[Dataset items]

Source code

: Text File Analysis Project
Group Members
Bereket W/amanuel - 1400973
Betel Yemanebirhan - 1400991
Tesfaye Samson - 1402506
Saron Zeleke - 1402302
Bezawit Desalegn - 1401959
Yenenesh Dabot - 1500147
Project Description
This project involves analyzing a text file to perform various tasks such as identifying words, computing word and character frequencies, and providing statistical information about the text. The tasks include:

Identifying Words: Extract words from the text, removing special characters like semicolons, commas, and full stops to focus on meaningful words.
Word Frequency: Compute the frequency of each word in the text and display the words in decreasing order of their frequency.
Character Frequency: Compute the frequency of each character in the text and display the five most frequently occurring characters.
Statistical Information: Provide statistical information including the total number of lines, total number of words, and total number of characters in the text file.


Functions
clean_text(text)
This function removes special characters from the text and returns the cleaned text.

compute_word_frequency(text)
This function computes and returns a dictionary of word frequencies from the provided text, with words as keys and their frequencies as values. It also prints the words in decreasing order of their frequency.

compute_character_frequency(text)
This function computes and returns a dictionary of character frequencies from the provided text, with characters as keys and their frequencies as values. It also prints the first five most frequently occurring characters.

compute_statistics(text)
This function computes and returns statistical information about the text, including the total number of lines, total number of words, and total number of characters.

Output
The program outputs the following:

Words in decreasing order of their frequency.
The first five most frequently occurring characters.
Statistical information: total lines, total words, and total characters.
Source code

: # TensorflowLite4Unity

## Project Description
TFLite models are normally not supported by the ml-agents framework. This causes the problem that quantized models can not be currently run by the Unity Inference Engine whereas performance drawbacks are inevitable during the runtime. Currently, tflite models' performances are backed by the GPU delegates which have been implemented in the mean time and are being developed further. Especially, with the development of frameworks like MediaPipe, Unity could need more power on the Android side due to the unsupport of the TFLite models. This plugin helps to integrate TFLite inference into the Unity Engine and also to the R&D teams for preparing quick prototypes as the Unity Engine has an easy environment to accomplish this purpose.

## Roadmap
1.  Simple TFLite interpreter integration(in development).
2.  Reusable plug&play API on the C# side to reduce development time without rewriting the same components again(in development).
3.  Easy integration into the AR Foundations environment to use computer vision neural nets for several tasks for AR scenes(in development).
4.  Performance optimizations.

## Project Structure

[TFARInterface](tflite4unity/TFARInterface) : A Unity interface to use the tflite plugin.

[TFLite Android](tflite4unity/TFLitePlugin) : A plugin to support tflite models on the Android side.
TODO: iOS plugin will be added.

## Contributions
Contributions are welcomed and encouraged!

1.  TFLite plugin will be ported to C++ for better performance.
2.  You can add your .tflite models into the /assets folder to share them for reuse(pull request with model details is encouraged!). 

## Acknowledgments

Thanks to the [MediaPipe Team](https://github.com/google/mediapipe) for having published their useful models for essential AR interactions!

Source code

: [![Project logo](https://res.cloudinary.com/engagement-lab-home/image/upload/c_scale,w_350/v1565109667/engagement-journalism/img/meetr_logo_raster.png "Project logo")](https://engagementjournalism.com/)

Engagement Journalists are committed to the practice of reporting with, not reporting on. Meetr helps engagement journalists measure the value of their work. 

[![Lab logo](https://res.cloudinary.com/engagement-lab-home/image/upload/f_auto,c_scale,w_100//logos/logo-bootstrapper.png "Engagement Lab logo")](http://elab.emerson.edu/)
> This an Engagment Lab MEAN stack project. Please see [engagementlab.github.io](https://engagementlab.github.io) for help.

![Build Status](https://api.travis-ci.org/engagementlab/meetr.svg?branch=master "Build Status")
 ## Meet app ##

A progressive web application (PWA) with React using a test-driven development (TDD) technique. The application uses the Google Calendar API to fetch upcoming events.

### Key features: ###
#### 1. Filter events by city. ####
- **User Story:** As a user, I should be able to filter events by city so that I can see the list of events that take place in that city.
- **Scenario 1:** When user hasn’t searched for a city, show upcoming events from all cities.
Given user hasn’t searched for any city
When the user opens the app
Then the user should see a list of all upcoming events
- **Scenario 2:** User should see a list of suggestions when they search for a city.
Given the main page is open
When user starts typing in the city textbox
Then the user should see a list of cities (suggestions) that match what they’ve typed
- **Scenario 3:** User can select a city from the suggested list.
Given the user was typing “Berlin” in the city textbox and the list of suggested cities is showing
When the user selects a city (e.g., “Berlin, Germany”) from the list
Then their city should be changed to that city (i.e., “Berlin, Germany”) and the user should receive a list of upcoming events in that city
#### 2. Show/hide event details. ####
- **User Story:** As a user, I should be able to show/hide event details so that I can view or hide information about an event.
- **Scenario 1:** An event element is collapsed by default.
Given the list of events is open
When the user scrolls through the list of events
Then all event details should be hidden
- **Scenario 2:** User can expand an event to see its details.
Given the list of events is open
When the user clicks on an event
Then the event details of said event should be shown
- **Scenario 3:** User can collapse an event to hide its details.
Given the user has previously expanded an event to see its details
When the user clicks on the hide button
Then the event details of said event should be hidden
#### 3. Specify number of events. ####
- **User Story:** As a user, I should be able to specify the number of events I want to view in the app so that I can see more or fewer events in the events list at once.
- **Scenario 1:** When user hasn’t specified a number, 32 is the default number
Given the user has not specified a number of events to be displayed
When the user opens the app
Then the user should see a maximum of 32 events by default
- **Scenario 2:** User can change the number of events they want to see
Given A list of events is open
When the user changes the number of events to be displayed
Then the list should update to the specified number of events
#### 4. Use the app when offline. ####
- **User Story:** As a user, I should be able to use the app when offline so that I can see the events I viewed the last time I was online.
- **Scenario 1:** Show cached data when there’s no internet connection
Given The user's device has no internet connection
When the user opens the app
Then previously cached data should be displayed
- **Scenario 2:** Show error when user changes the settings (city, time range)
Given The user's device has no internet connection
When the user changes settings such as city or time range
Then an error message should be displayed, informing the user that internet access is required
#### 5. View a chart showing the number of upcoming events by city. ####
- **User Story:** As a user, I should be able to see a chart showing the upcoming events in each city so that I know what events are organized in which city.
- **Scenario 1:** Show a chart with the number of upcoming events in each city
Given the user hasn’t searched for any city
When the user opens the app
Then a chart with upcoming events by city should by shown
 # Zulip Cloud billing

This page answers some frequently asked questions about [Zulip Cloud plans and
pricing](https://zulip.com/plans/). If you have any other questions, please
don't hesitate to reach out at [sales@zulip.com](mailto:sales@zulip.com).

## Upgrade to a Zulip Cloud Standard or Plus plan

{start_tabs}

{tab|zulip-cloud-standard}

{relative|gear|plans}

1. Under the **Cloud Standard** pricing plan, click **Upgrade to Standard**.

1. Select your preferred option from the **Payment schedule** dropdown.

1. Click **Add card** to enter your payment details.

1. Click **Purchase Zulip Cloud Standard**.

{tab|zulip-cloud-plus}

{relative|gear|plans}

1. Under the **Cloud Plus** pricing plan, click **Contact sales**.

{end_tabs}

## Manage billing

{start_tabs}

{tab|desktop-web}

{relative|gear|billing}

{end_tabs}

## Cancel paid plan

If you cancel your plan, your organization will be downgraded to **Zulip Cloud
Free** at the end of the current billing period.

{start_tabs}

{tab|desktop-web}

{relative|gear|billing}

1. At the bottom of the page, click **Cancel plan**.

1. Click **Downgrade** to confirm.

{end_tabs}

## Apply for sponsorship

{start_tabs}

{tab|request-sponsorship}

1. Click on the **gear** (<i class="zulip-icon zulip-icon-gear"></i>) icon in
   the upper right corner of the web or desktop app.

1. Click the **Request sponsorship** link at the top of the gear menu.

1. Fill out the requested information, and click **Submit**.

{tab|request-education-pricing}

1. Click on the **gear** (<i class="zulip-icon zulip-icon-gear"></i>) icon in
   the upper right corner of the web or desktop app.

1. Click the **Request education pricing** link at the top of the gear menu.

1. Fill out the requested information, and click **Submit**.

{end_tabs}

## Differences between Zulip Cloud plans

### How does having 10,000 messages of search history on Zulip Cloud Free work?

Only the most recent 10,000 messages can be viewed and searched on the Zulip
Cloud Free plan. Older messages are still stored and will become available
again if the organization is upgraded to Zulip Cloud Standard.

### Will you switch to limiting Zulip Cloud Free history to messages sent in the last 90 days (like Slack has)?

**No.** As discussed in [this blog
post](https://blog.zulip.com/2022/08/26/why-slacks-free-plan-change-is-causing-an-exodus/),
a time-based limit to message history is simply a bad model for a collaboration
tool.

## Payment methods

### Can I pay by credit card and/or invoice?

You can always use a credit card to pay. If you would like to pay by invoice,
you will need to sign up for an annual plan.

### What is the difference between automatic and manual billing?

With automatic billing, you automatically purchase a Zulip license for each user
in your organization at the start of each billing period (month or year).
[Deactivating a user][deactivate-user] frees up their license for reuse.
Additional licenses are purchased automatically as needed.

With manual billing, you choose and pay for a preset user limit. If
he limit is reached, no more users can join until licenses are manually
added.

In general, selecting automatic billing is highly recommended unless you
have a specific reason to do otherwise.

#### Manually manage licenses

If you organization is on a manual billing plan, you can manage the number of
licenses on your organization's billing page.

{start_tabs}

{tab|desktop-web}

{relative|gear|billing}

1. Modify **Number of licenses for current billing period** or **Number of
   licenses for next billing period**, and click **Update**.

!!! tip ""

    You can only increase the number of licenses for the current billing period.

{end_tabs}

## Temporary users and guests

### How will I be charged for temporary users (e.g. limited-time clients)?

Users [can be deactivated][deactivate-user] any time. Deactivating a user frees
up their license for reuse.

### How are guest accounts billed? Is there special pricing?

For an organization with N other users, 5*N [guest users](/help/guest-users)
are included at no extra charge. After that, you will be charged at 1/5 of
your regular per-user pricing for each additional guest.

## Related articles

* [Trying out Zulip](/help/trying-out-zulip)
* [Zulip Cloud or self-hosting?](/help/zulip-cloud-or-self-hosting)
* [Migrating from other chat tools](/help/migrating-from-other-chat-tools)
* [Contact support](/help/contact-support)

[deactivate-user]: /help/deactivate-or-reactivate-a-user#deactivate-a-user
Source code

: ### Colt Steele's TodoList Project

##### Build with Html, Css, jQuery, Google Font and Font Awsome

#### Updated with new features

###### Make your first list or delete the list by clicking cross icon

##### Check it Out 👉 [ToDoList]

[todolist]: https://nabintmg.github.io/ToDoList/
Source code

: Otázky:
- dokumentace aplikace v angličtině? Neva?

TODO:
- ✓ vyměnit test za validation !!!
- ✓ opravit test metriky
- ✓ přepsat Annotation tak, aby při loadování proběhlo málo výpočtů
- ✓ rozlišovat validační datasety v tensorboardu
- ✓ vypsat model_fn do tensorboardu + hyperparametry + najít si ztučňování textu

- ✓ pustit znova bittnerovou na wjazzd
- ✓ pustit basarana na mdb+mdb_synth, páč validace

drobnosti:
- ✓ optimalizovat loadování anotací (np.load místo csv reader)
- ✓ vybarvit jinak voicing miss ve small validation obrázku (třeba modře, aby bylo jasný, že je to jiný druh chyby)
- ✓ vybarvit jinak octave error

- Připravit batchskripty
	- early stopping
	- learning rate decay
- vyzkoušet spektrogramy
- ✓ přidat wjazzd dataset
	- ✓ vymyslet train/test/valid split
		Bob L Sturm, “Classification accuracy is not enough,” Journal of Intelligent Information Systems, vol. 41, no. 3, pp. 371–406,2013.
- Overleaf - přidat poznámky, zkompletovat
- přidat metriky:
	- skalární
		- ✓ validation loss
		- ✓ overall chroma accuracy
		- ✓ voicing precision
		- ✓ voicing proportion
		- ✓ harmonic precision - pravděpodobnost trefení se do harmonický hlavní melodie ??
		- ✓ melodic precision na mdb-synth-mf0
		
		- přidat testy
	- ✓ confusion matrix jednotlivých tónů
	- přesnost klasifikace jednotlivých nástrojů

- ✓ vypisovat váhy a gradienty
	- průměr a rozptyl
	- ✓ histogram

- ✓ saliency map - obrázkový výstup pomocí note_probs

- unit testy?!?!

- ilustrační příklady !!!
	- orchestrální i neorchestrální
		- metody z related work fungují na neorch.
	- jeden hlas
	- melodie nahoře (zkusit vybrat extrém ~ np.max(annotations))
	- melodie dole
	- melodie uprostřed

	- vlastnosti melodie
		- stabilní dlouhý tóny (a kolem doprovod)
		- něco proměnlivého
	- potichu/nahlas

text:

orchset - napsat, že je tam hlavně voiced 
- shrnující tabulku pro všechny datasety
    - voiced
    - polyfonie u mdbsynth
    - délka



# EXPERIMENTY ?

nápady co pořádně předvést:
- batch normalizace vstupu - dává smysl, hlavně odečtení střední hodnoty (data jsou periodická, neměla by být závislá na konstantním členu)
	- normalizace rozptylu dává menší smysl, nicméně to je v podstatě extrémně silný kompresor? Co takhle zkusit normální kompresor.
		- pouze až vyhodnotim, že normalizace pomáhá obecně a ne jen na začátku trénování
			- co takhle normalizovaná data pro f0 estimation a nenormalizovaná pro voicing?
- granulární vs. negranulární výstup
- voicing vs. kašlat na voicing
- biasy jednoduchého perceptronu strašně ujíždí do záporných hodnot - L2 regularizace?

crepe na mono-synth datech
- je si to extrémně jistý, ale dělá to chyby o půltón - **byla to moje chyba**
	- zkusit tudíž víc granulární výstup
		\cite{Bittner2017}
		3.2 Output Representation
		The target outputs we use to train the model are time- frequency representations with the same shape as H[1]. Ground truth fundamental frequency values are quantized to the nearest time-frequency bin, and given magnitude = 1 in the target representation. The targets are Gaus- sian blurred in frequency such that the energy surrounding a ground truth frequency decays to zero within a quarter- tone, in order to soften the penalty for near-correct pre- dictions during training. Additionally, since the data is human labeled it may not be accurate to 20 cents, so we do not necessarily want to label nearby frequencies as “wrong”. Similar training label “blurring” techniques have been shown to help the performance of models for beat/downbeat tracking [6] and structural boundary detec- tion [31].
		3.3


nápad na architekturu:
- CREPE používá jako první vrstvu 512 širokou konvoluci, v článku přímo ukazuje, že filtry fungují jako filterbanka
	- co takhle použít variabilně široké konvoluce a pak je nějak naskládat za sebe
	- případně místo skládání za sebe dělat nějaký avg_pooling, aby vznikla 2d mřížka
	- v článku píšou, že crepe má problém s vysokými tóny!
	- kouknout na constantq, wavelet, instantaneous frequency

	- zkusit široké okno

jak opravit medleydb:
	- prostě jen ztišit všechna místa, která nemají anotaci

:: DIRECTIONS ::
Write out exactly the lines from the one with "- potichu/nahlas" through the end of the records above, both ends included, and leave out all other lines.

:: TASK OUTPUT ::
	- potichu/nahlas

text:

orchset - napsat, že je tam hlavně voiced 
- shrnující tabulku pro všechny datasety
    - voiced
    - polyfonie u mdbsynth
    - délka



# EXPERIMENTY ?

nápady co pořádně předvést:
- batch normalizace vstupu - dává smysl, hlavně odečtení střední hodnoty (data jsou periodická, neměla by být závislá na konstantním členu)
	- normalizace rozptylu dává menší smysl, nicméně to je v podstatě extrémně silný kompresor? Co takhle zkusit normální kompresor.
		- pouze až vyhodnotim, že normalizace pomáhá obecně a ne jen na začátku trénování
			- co takhle normalizovaná data pro f0 estimation a nenormalizovaná pro voicing?
- granulární vs. negranulární výstup
- voicing vs. kašlat na voicing
- biasy jednoduchého perceptronu strašně ujíždí do záporných hodnot - L2 regularizace?

crepe na mono-synth datech
- je si to extrémně jistý, ale dělá to chyby o půltón - **byla to moje chyba**
	- zkusit tudíž víc granulární výstup
		\cite{Bittner2017}
		3.2 Output Representation
		The target outputs we use to train the model are time- frequency representations with the same shape as H[1]. Ground truth fundamental frequency values are quantized to the nearest time-frequency bin, and given magnitude = 1 in the target representation. The targets are Gaus- sian blurred in frequency such that the energy surrounding a ground truth frequency decays to zero within a quarter- tone, in order to soften the penalty for near-correct pre- dictions during training. Additionally, since the data is human labeled it may not be accurate to 20 cents, so we do not necessarily want to label nearby frequencies as “wrong”. Similar training label “blurring” techniques have been shown to help the performance of models for beat/downbeat tracking [6] and structural boundary detec- tion [31].
		3.3


nápad na architekturu:
- CREPE používá jako první vrstvu 512 širokou konvoluci, v článku přímo ukazuje, že filtry fungují jako filterbanka
	- co takhle použít variabilně široké konvoluce a pak je nějak naskládat za sebe
	- případně místo skládání za sebe dělat nějaký avg_pooling, aby vznikla 2d mřížka
	- v článku píšou, že crepe má problém s vysokými tóny!
	- kouknout na constantq, wavelet, instantaneous frequency

	- zkusit široké okno

jak opravit medleydb:
	- prostě jen ztišit všechna místa, která nemají anotaci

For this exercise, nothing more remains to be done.